Juan estrechó a Mariana en sus brazos y le dio un ardiente beso.

- No hay que perder tiempo, Mariana -dijo el amante-. Lo tengo ya arreglado. Estará con mi tía, que le cuidará hasta el pensamiento y nada le faltará, y tú debes estar completamente tranquila.

Juan descendió con mucho tiento por la escalera que habia vuelto a colocar el sereno y cuidando mucho un bulto que tenía en un brazo y cubría su espeso capotón azul. Cuando se vio en la calle, sacó del bolsillo unas monedas de oro, las dio al sereno y desapareció misteriosamente entre las sombras de la negra noche.

Tres días después, Mariana estaba recostada en su lecho en la recámara de su casa de la calle de Don Juan Manuel. El conde, de regreso de la hacienda, la encontró con el médico de cabecera.
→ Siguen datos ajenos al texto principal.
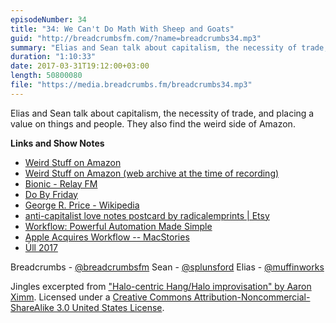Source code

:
 ```yaml
---
episodeNumber: 34
title: "34: We Can't Do Math With Sheep and Goats"
guid: "http://breadcrumbsfm.com/?name=breadcrumbs34.mp3"
summary: "Elias and Sean talk about capitalism, the necessity of trade, and placing a value on things and people. They also find the weird side of Amazon."
duration: "1:10:33"
date: 2017-03-31T19:12:00+03:00
length: 50800080
file: "https://media.breadcrumbs.fm/breadcrumbs34.mp3"
---
```

Elias and Sean talk about capitalism, the necessity of trade, and placing a value on things and people. They also find the weird side of Amazon.

**Links and Show Notes** 
- [Weird Stuff on Amazon](https://www.reddit.com/r/wtfamazon/)
- [ Weird Stuff on Amazon (web archive at the time of recording)](http://web.archive.org/web/20170328004608/https://www.reddit.com/r/wtfamazon/)
- [Bionic - Relay FM](https://www.relay.fm/shows/bionic/page/5)
- [Do By Friday](http://dobyfriday.com/)
- [George R. Price - Wikipedia](https://en.wikipedia.org/wiki/George_R._Price?wprov=sfsi1)
- [ anti-capitalist love notes postcard by radicalemprints | Etsy](https://www.etsy.com/listing/178816721/anti-capitalist-love-notes-postcard)
- [ Workflow: Powerful Automation Made Simple](https://itunes.apple.com/us/app/workflow-powerful-automation-made-simple/id915249334?mt=8&uo=4)
- [Apple Acquires Workflow -- MacStories](https://www.macstories.net/news/apple-acquires-workflow/)
- [Úll 2017](http://2017.ull.ie/)

Breadcrumbs - [@breadcrumbsfm](https://twitter.com/breadcrumbsfm) Sean - [@splunsford](https://twitter.com/splunsford) Elias - [@muffinworks](https://twitter.com/muffinworks)

Jingles excerpted from [ "Halo-centric Hang/Halo improvisation" by Aaron Ximm](http://freemusicarchive.org/music/aaron_ximm/handpans_and_the_hang/). Licensed under a [Creative Commons Attribution-Noncommercial-ShareAlike 3.0 United States License](http://creativecommons.org/licenses/by-nc-sa/3.0/us/).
Juan devoró el camino y con el caballo casi moribundo de fatiga, llegó al campamento. No encontró más que a los indios queseros de la hacienda de San Nicolás, que atravesaban la montaña con sus huacales en las espaldas. Tomó de ellos, y en las haciendas cercanas, informes, y supo que Gonzalitos habla entrado y salido de Toluca; que Baninelli no lo había atacado, sin duda por la falta de combinación; que una brigada permanecía en Lerma y que su tropa, encontrándose sin jefe, se había desbandado y el capitán regresado a México con los soldados viejos y aquerenciados con su coronel.

- ¡Perdido, completamente perdido! En donde quiera que me encuentre Baninelli, me fusilará. Sin embargo, hice bien. Mariana se habría matado. Lo volvería a hacer -y diciendo esto, Juan, en vez de regresar a México, tomó a galope el camino de la frontera.